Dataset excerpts

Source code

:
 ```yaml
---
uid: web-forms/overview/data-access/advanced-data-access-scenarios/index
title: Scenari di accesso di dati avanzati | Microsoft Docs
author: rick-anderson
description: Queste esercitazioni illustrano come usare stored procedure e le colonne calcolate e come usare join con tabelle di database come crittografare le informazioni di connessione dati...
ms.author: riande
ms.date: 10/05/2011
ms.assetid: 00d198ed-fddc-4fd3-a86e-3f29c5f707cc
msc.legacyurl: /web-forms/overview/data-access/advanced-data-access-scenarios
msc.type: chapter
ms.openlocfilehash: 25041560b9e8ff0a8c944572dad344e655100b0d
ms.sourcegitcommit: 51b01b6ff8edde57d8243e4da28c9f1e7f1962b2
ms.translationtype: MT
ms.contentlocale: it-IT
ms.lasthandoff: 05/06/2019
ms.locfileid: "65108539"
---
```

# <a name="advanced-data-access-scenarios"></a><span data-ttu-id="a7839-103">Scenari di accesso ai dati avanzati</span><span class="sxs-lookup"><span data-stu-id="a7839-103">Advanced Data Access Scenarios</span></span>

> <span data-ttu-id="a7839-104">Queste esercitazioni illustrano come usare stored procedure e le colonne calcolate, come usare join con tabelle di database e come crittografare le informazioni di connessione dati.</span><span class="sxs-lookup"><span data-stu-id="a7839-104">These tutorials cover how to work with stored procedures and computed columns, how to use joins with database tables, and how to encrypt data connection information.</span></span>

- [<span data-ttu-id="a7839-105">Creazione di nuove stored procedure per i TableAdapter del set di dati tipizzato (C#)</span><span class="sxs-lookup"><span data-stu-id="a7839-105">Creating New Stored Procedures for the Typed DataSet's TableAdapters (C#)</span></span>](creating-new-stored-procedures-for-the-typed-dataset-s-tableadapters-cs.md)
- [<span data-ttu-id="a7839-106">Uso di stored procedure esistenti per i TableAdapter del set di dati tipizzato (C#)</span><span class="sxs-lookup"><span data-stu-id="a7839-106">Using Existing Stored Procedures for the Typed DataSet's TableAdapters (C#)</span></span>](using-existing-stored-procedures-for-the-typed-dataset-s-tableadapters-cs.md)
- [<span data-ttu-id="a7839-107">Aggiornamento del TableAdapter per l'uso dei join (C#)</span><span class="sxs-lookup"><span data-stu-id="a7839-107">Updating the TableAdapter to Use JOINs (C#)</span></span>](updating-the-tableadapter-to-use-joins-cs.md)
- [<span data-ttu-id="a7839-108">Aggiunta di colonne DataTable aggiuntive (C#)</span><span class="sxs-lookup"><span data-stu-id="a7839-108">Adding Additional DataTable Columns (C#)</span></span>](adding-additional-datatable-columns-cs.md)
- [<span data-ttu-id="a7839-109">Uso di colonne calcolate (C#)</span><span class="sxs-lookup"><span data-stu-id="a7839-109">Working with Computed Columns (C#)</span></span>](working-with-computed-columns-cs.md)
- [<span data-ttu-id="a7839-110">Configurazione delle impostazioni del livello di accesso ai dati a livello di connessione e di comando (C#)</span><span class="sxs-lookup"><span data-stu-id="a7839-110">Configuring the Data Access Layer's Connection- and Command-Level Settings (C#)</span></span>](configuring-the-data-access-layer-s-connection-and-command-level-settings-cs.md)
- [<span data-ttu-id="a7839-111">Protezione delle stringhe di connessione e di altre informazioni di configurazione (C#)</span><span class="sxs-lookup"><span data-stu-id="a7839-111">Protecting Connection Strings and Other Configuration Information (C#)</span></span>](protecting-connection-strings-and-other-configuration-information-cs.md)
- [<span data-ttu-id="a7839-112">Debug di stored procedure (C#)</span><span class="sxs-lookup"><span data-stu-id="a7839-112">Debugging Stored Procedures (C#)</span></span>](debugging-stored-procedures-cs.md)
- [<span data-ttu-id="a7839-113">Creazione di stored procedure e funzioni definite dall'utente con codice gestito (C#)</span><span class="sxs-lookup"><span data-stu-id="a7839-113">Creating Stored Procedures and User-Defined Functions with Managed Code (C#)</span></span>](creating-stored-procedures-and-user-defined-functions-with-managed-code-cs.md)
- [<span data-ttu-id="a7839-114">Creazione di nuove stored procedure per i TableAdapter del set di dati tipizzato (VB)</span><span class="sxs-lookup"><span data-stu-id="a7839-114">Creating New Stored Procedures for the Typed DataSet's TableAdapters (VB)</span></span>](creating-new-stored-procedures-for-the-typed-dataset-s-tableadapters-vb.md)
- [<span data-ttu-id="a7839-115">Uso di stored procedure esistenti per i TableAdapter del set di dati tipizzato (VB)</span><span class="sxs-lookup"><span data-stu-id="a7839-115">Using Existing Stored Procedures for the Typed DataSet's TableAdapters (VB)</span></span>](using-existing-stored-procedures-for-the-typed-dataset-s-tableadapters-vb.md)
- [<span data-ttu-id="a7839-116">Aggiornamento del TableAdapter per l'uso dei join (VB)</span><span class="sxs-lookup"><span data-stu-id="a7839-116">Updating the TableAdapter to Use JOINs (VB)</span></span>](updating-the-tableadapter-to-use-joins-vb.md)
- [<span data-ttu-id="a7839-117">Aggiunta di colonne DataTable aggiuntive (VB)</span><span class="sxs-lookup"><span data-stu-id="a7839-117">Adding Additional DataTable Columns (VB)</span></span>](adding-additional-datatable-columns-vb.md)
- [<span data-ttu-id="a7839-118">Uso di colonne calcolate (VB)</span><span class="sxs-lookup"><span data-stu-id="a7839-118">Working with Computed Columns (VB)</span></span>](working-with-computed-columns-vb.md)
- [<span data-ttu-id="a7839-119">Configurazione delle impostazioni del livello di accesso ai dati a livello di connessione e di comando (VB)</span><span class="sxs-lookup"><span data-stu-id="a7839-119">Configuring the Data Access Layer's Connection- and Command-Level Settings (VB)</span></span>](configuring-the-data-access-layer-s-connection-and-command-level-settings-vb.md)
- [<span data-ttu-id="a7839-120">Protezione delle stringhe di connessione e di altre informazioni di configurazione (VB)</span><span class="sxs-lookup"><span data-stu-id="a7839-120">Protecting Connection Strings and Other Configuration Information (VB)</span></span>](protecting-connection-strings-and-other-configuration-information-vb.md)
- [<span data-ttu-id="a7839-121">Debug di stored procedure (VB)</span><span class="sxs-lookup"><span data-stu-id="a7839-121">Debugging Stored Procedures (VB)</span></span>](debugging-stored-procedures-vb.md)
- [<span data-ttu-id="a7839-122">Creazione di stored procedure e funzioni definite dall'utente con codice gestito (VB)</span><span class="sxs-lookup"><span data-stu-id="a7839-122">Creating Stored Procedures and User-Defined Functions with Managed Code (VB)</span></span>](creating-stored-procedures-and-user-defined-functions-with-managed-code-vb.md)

• Assigned task: All entries above are to be copied exactly, with none left out.

• Answer below:
Source code

:
 ```yaml
---
uid: web-forms/overview/data-access/advanced-data-access-scenarios/index
title: Scenari di accesso di dati avanzati | Microsoft Docs
author: rick-anderson
description: Queste esercitazioni illustrano come usare stored procedure e le colonne calcolate e come usare join con tabelle di database come crittografare le informazioni di connessione dati...
ms.author: riande
ms.date: 10/05/2011
ms.assetid: 00d198ed-fddc-4fd3-a86e-3f29c5f707cc
msc.legacyurl: /web-forms/overview/data-access/advanced-data-access-scenarios
msc.type: chapter
ms.openlocfilehash: 25041560b9e8ff0a8c944572dad344e655100b0d
ms.sourcegitcommit: 51b01b6ff8edde57d8243e4da28c9f1e7f1962b2
ms.translationtype: MT
ms.contentlocale: it-IT
ms.lasthandoff: 05/06/2019
ms.locfileid: "65108539"
---
```

# <a name="advanced-data-access-scenarios"></a><span data-ttu-id="a7839-103">Scenari di accesso ai dati avanzati</span><span class="sxs-lookup"><span data-stu-id="a7839-103">Advanced Data Access Scenarios</span></span>

> <span data-ttu-id="a7839-104">Queste esercitazioni illustrano come usare stored procedure e le colonne calcolate, come usare join con tabelle di database e come crittografare le informazioni di connessione dati.</span><span class="sxs-lookup"><span data-stu-id="a7839-104">These tutorials cover how to work with stored procedures and computed columns, how to use joins with database tables, and how to encrypt data connection information.</span></span>

- [<span data-ttu-id="a7839-105">Creazione di nuove stored procedure per i TableAdapter del set di dati tipizzato (C#)</span><span class="sxs-lookup"><span data-stu-id="a7839-105">Creating New Stored Procedures for the Typed DataSet's TableAdapters (C#)</span></span>](creating-new-stored-procedures-for-the-typed-dataset-s-tableadapters-cs.md)
- [<span data-ttu-id="a7839-106">Uso di stored procedure esistenti per i TableAdapter del set di dati tipizzato (C#)</span><span class="sxs-lookup"><span data-stu-id="a7839-106">Using Existing Stored Procedures for the Typed DataSet's TableAdapters (C#)</span></span>](using-existing-stored-procedures-for-the-typed-dataset-s-tableadapters-cs.md)
- [<span data-ttu-id="a7839-107">Aggiornamento del TableAdapter per l'uso dei join (C#)</span><span class="sxs-lookup"><span data-stu-id="a7839-107">Updating the TableAdapter to Use JOINs (C#)</span></span>](updating-the-tableadapter-to-use-joins-cs.md)
- [<span data-ttu-id="a7839-108">Aggiunta di colonne DataTable aggiuntive (C#)</span><span class="sxs-lookup"><span data-stu-id="a7839-108">Adding Additional DataTable Columns (C#)</span></span>](adding-additional-datatable-columns-cs.md)
- [<span data-ttu-id="a7839-109">Uso di colonne calcolate (C#)</span><span class="sxs-lookup"><span data-stu-id="a7839-109">Working with Computed Columns (C#)</span></span>](working-with-computed-columns-cs.md)
- [<span data-ttu-id="a7839-110">Configurazione delle impostazioni del livello di accesso ai dati a livello di connessione e di comando (C#)</span><span class="sxs-lookup"><span data-stu-id="a7839-110">Configuring the Data Access Layer's Connection- and Command-Level Settings (C#)</span></span>](configuring-the-data-access-layer-s-connection-and-command-level-settings-cs.md)
- [<span data-ttu-id="a7839-111">Protezione delle stringhe di connessione e di altre informazioni di configurazione (C#)</span><span class="sxs-lookup"><span data-stu-id="a7839-111">Protecting Connection Strings and Other Configuration Information (C#)</span></span>](protecting-connection-strings-and-other-configuration-information-cs.md)
- [<span data-ttu-id="a7839-112">Debug di stored procedure (C#)</span><span class="sxs-lookup"><span data-stu-id="a7839-112">Debugging Stored Procedures (C#)</span></span>](debugging-stored-procedures-cs.md)
- [<span data-ttu-id="a7839-113">Creazione di stored procedure e funzioni definite dall'utente con codice gestito (C#)</span><span class="sxs-lookup"><span data-stu-id="a7839-113">Creating Stored Procedures and User-Defined Functions with Managed Code (C#)</span></span>](creating-stored-procedures-and-user-defined-functions-with-managed-code-cs.md)
- [<span data-ttu-id="a7839-114">Creazione di nuove stored procedure per i TableAdapter del set di dati tipizzato (VB)</span><span class="sxs-lookup"><span data-stu-id="a7839-114">Creating New Stored Procedures for the Typed DataSet's TableAdapters (VB)</span></span>](creating-new-stored-procedures-for-the-typed-dataset-s-tableadapters-vb.md)
- [<span data-ttu-id="a7839-115">Uso di stored procedure esistenti per i TableAdapter del set di dati tipizzato (VB)</span><span class="sxs-lookup"><span data-stu-id="a7839-115">Using Existing Stored Procedures for the Typed DataSet's TableAdapters (VB)</span></span>](using-existing-stored-procedures-for-the-typed-dataset-s-tableadapters-vb.md)
- [<span data-ttu-id="a7839-116">Aggiornamento del TableAdapter per l'uso dei join (VB)</span><span class="sxs-lookup"><span data-stu-id="a7839-116">Updating the TableAdapter to Use JOINs (VB)</span></span>](updating-the-tableadapter-to-use-joins-vb.md)
- [<span data-ttu-id="a7839-117">Aggiunta di colonne DataTable aggiuntive (VB)</span><span class="sxs-lookup"><span data-stu-id="a7839-117">Adding Additional DataTable Columns (VB)</span></span>](adding-additional-datatable-columns-vb.md)
- [<span data-ttu-id="a7839-118">Uso di colonne calcolate (VB)</span><span class="sxs-lookup"><span data-stu-id="a7839-118">Working with Computed Columns (VB)</span></span>](working-with-computed-columns-vb.md)
- [<span data-ttu-id="a7839-119">Configurazione delle impostazioni del livello di accesso ai dati a livello di connessione e di comando (VB)</span><span class="sxs-lookup"><span data-stu-id="a7839-119">Configuring the Data Access Layer's Connection- and Command-Level Settings (VB)</span></span>](configuring-the-data-access-layer-s-connection-and-command-level-settings-vb.md)
- [<span data-ttu-id="a7839-120">Protezione delle stringhe di connessione e di altre informazioni di configurazione (VB)</span><span class="sxs-lookup"><span data-stu-id="a7839-120">Protecting Connection Strings and Other Configuration Information (VB)</span></span>](protecting-connection-strings-and-other-configuration-information-vb.md)
- [<span data-ttu-id="a7839-121">Debug di stored procedure (VB)</span><span class="sxs-lookup"><span data-stu-id="a7839-121">Debugging Stored Procedures (VB)</span></span>](debugging-stored-procedures-vb.md)
- [<span data-ttu-id="a7839-122">Creazione di stored procedure e funzioni definite dall'utente con codice gestito (VB)</span><span class="sxs-lookup"><span data-stu-id="a7839-122">Creating Stored Procedures and User-Defined Functions with Managed Code (VB)</span></span>](creating-stored-procedures-and-user-defined-functions-with-managed-code-vb.md)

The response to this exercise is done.